Il percorso di Libera rispecchia il pensiero del suo capo carismatico: «La libertà è il bene più grande. Chi è povero non è libero, chi è senza lavoro, chi è vittima delle mafie e dell'usura non è libero. E la libertà è un diritto che Dio ha voluto per tutte le persone. Vivere il Vangelo non vuol dire soltanto insegnare e osservare la dottrina. Vuol dire prima di tutto incontrare e accogliere le persone, avendo come unico criterio i loro bisogni e le loro speranze. Non posso che gioire che Papa Francesco abbia voluto caratterizzarela Chiesacome una Chiesa in cammino, sulla strada, diretta nei luoghi più poveri e dimenticati».
Venerdì 21 marzo 2014 il Papa e don Luigi si incontrano, si abbracciano ed entrano in chiesa mano nella mano. In quel gesto, delicato e disarmante, c’è tutta la vicinanza della Chiesa alle famiglie riunite per ricordare i loro cari, vittime innocenti delle mafie: le parole del Pontefice sono un balsamo per le ferite del cuore di padri, madri, fratelli e figli, e una mazzata ai mafiosi: «Il vostro potere è insanguinato, per favore, ve lo chiedo in ginocchio, convertitevi e non fate più il male. Uomini e donne di mafia cambiate vita, convertitevi, fermate di fare il male. Noi preghiamo per voi: convertitevi, ve lo chiedo in ginocchio, è per il vostro bene. Questa vita che vivete non vi darà felicità e gioia. Potere e denaro che avete da tanti affari sporchi, dai crimini mafiosi sono denaro insanguinato, denaro e potere che non potrai portarlo nell’altra vita. Perciò convertitevi, c'è tempo per non finire nell'inferno, che è quello che vi aspetta se non cambiate strada».
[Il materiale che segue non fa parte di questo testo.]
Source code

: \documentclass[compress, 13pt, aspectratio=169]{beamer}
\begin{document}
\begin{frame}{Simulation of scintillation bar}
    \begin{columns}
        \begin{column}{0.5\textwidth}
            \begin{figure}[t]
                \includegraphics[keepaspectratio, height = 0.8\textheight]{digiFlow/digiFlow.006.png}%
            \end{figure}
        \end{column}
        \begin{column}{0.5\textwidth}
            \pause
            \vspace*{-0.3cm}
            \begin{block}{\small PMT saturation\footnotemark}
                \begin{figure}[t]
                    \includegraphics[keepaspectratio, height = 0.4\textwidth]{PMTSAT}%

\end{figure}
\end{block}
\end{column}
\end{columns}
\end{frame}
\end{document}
La ragione delle minacce mafiose al prete torinese – che da decenni vive blindato e scortato - è l’attività di Libera: il boss dei boss Totò Riina, nel carcere duro, è «preoccupato per tutti questi sequestri di beni». Sono agghiaccianti le minacce mormorate il 14 settembre 2013 dal capomafia di Corleone al boss pugliese della Sacra Corona Unita Alberto Lorusso: «Ciotti, Ciotti, putissimo (possiamo) pure ammazzarlo. È come don Puglisi. Questo prete è una stampa e una figura che somiglia a padre Puglisi».